Commentary

When Star Athletes Get Hurt, Viewership Could Take A Hit

How much does an individual star athlete means to their respective sports -- and its TV ratings? Examples are rare that just one athlete can be responsible for moving the needle -- up or down.

Within two days of each other, the NBA’s Golden State Warriors' basketball star Kevin Durant tore his right Achilles tendon -- a serious, potential career-ending injury. Chris Froome, multiple Tour de France road cycling champion, was involved in what one cyclist, riding just behind him, called a “horrific” accident.

U.S. sports fans have big familiarly with Durant. Froome? Not so much.

Froome has been a major cycling winner over the recent years, including four wins Tour de France, as well as other big races, including Giro d’Italia and Vuelta a Espana.

For his part, Durant has twice been MVP of the NBA Finals in 2018 and 2017 -- a major honor, in leading the Warriors to two championships in those years.

I bring up Durant and Froome’ severe injuries because they have been major superstars in their respective sports.
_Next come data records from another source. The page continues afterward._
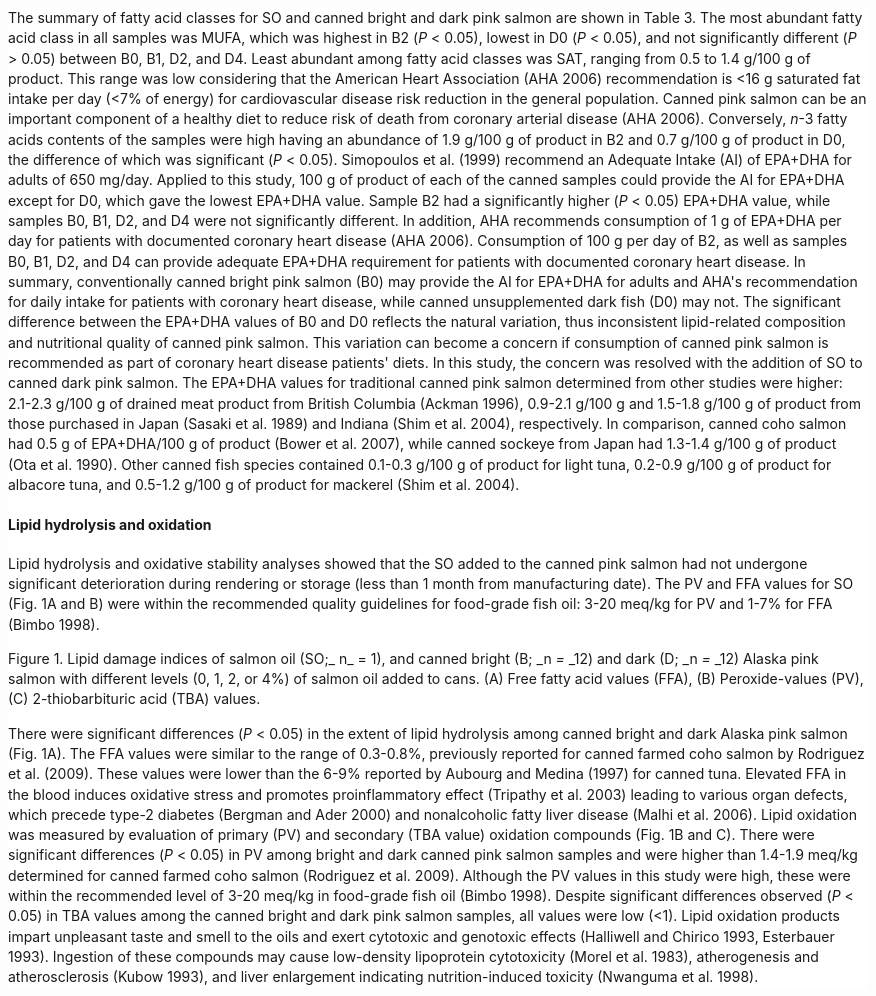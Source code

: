 
The summary of fatty acid classes for SO and canned bright and dark pink salmon are shown in Table 3. The most abundant fatty acid class in all samples was MUFA, which was highest in B2 (_P_ &lt; 0.05), lowest in D0 (_P_ &lt; 0.05), and not significantly different (_P_ &gt; 0.05) between B0, B1, D2, and D4. Least abundant among fatty acid classes was SAT, ranging from 0.5 to 1.4 g/100 g of product. This range was low considering that the American Heart Association (AHA 2006) recommendation is &lt;16 g saturated fat intake per day (&lt;7% of energy) for cardiovascular disease risk reduction in the general population. Canned pink salmon can be an important component of a healthy diet to reduce risk of death from coronary arterial disease (AHA 2006). Conversely, _n_-3 fatty acids contents of the samples were high having an abundance of 1.9 g/100 g of product in B2 and 0.7 g/100 g of product in D0, the difference of which was significant (_P_ &lt; 0.05). Simopoulos et al. (1999) recommend an Adequate Intake (AI) of EPA+DHA for adults of 650 mg/day. Applied to this study, 100 g of product of each of the canned samples could provide the AI for EPA+DHA except for D0, which gave the lowest EPA+DHA value. Sample B2 had a significantly higher (_P_ &lt; 0.05) EPA+DHA value, while samples B0, B1, D2, and D4 were not significantly different. In addition, AHA recommends consumption of 1 g of EPA+DHA per day for patients with documented coronary heart disease (AHA 2006). Consumption of 100 g per day of B2, as well as samples B0, B1, D2, and D4 can provide adequate EPA+DHA requirement for patients with documented coronary heart disease. In summary, conventionally canned bright pink salmon (B0) may provide the AI for EPA+DHA for adults and AHA's recommendation for daily intake for patients with coronary heart disease, while canned unsupplemented dark fish (D0) may not. The significant difference between the EPA+DHA values of B0 and D0 reflects the natural variation, thus inconsistent lipid-related composition and nutritional quality of canned pink salmon. This variation can become a concern if consumption of canned pink salmon is recommended as part of coronary heart disease patients' diets. In this study, the concern was resolved with the addition of SO to canned dark pink salmon. The EPA+DHA values for traditional canned pink salmon determined from other studies were higher: 2.1-2.3 g/100 g of drained meat product from British Columbia (Ackman 1996), 0.9-2.1 g/100 g and 1.5-1.8 g/100 g of product from those purchased in Japan (Sasaki et al. 1989) and Indiana (Shim et al. 2004), respectively. In comparison, canned coho salmon had 0.5 g of EPA+DHA/100 g of product (Bower et al. 2007), while canned sockeye from Japan had 1.3-1.4 g/100 g of product (Ota et al. 1990). Other canned fish species contained 0.1-0.3 g/100 g of product for light tuna, 0.2-0.9 g/100 g of product for albacore tuna, and 0.5-1.2 g/100 g of product for mackerel (Shim et al. 2004).  


#### Lipid hydrolysis and oxidation

Lipid hydrolysis and oxidative stability analyses showed that the SO added to the canned pink salmon had not undergone significant deterioration during rendering or storage (less than 1 month from manufacturing date). The PV and FFA values for SO (Fig. 1A and B) were within the recommended quality guidelines for food-grade fish oil: 3-20 meq/kg for PV and 1-7% for FFA (Bimbo 1998).

Figure 1\. Lipid damage indices of salmon oil (SO;_ n_ = 1), and canned bright (B; _n _=_ _12) and dark (D; _n _=_ _12) Alaska pink salmon with different levels (0, 1, 2, or 4%) of salmon oil added to cans. (A) Free fatty acid values (FFA), (B) Peroxide-values (PV), (C) 2-thiobarbituric acid (TBA) values.


There were significant differences (_P_ &lt; 0.05) in the extent of lipid hydrolysis among canned bright and dark Alaska pink salmon (Fig. 1A). The FFA values were similar to the range of 0.3-0.8%, previously reported for canned farmed coho salmon by Rodriguez et al. (2009). These values were lower than the 6-9% reported by Aubourg and Medina (1997) for canned tuna. Elevated FFA in the blood induces oxidative stress and promotes proinflammatory effect (Tripathy et al. 2003) leading to various organ defects, which precede type-2 diabetes (Bergman and Ader 2000) and nonalcoholic fatty liver disease (Malhi et al. 2006). Lipid oxidation was measured by evaluation of primary (PV) and secondary (TBA value) oxidation compounds (Fig. 1B and C). There were significant differences (_P_ &lt; 0.05) in PV among bright and dark canned pink salmon samples and were higher than 1.4-1.9 meq/kg determined for canned farmed coho salmon (Rodriguez et al. 2009). Although the PV values in this study were high, these were within the recommended level of 3-20 meq/kg in food-grade fish oil (Bimbo 1998). Despite significant differences observed (_P_ &lt; 0.05) in TBA values among the canned bright and dark pink salmon samples, all values were low (&lt;1). Lipid oxidation products impart unpleasant taste and smell to the oils and exert cytotoxic and genotoxic effects (Halliwell and Chirico 1993, Esterbauer 1993). Ingestion of these compounds may cause low-density lipoprotein cytotoxicity (Morel et al. 1983), atherogenesis and atherosclerosis (Kubow 1993), and liver enlargement indicating nutrition-induced toxicity (Nwanguma et al. 1998).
Experts have suggested these unfortunate incidents might carry bigger weight. This includes fan engagement, and, of course, TV ratings.

Durant’s initial injury, to his right calf, came earlier in an NBA playoffs game, before the big NBA Finals. Then returning after more than a month layoff, during game five of the NBA Finals, he incurred the more the serious torn Achilles.

Froome’s injury also came prior to cycling’s big event of the year -- the Tour de France, which starts in a few weeks. His crash occurred while training for a stage in a pre-Tour de France week-long race, also in France, the Critérium du Dauphiné.

Froome sustained extensive injuries on a fast descent. He took his hands off his handlebars to blow his nose and out-of-nowhere strong gust of wind took out his front wheel, slamming him and his bike into a brick wall. He sustained a complex fracture to a femur, a broken elbow, broken ribs, fractures to his sternum and a vertebra.

Prognosis? Out for at least six months at minimum. Then a long rehabilitation. Few if any cyclists with such severe injuries have been known to come back. Froome is 34, going to be 35 next year, which, many say is “old” for cyclists. Only one cyclist in history has won a Tour de France who was older (36 years old).

Things might not be much better for Durant. He’ll be 31 in September, likely to miss the entire next season, according to many, which means mounting comeback at 33. From past experiences, experts says he’ll need an additional year to get back to full strength. He’ll be 34 then. 

Now, both team sports are filled with many other high-level, high-profile competitors.

In the NBA, we have LeBron James (Los Angeles Lakers), Stephen Curry (Golden State Warriors) and Kawhi Leonard (Toronto Raptors), among dozens of others. Many high profile professional cyclists exist as well.

What does this have to do with the health of those sports on TV? Can any individual athlete affect their sport, especially a team sport?

Remember when Michael Jordan disappeared in his prime in 1993. He quit basketball after three championships to make it as a professional baseball player.  In particular, NBA Finals' ratings suffered. But those numbers rose when he came back (in 1995) to play for the Chicago Bulls, leading the team to three more championships.

More recently, golfer Tiger Woods won the Masters -- perhaps the most desired, honored professional golf event -- resulting in strong TV ratings — a Nielsen 10.8 million viewer number for the final round — but not a record number. Noted sports differences here: Professional golf is not a team sport.

One thing is for sure: As traditional broad-based TV content fractionalizes, including sports, around smaller audiences, many experts might ramp up expectations as to specific athletes' impact on traditional TV viewership.